Stored data entries:
[Start of Attachment]
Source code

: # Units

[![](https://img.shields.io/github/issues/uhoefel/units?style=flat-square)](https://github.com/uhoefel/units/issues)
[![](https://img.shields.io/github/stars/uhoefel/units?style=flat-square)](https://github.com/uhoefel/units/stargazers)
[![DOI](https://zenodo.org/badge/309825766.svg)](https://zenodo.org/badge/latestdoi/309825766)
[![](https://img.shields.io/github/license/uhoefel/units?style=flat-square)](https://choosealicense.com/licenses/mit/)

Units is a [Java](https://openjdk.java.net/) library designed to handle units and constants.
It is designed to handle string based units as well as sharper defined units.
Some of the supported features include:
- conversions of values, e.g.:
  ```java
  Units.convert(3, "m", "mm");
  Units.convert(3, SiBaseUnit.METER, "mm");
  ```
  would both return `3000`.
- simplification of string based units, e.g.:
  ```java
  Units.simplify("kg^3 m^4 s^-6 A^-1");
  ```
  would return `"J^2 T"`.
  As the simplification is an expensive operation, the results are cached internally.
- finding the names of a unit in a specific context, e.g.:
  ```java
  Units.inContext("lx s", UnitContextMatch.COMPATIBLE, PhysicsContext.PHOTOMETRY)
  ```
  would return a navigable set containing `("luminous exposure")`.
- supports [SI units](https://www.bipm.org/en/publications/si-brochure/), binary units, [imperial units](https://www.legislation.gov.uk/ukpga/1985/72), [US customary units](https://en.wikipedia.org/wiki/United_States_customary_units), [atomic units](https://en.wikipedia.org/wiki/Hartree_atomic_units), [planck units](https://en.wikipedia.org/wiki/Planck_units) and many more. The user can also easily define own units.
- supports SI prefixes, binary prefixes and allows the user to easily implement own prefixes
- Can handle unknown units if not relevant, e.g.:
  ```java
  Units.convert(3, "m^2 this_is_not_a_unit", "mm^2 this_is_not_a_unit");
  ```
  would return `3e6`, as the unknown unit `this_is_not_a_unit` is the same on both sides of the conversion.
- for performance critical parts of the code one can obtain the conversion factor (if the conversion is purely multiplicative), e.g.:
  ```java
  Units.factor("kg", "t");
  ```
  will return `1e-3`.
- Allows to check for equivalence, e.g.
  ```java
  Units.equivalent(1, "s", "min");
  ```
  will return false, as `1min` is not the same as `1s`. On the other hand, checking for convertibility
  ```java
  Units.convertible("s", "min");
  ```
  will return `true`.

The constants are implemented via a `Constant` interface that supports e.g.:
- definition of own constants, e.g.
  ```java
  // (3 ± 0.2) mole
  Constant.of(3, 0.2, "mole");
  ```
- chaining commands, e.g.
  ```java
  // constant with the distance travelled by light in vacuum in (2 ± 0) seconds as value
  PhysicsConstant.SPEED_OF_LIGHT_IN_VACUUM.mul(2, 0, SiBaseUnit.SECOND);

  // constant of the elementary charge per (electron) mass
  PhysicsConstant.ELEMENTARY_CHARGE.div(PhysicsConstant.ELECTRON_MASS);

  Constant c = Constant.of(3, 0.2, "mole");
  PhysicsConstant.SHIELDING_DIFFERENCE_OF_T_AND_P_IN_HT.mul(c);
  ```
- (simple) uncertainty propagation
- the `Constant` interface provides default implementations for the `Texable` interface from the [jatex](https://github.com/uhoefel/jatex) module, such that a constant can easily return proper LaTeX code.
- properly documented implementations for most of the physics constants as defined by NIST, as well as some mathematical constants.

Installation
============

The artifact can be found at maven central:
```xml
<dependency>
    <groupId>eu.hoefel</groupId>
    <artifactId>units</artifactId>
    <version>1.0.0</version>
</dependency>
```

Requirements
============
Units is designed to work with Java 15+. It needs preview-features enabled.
[End of Attachment]
- EXERCISE DESCRIPTION: Copy each line from the entries above that has the word "unknown" in it.

- RESPONSE TO THE TASK:
- Can handle unknown units if not relevant, e.g.:
  would return `3e6`, as the unknown unit `this_is_not_a_unit` is the same on both sides of the conversion.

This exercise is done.